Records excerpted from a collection
=-=-=
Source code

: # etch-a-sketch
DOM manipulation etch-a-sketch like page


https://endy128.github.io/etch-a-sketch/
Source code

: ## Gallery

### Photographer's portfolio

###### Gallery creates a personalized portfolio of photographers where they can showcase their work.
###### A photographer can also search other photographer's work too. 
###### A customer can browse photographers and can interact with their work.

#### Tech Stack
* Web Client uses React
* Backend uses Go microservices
=-=-=
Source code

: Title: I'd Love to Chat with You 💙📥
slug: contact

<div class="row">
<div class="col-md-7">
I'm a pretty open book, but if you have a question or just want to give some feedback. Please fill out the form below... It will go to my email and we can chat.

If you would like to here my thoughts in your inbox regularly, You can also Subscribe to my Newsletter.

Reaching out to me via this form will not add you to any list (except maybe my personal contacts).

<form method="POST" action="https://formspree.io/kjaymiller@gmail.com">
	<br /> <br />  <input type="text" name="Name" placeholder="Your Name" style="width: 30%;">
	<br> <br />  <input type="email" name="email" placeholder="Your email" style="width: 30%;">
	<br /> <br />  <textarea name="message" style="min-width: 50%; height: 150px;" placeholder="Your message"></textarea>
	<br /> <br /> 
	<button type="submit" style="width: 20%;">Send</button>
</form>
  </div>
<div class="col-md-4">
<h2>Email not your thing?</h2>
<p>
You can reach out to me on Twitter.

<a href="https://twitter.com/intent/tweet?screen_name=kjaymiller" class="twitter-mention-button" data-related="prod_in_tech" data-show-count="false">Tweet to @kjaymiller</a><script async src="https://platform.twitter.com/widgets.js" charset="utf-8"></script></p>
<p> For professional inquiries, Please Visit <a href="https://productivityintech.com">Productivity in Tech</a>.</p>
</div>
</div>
=-=-=
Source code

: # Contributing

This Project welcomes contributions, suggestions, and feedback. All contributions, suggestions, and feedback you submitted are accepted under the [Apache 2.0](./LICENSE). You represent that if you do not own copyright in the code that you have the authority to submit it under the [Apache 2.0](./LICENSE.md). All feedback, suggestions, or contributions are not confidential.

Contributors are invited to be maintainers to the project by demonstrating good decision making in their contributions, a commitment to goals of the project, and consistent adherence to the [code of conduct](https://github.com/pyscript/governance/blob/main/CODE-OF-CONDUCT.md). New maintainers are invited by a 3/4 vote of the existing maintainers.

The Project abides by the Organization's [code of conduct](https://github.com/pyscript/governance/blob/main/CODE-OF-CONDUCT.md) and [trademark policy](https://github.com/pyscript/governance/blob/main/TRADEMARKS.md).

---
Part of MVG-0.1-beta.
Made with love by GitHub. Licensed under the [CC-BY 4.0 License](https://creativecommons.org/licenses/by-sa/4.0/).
=-=-=
**How to complete this task:** Your answer should consist only of the count of lines in the data that contain "Please".

**Response box:** 2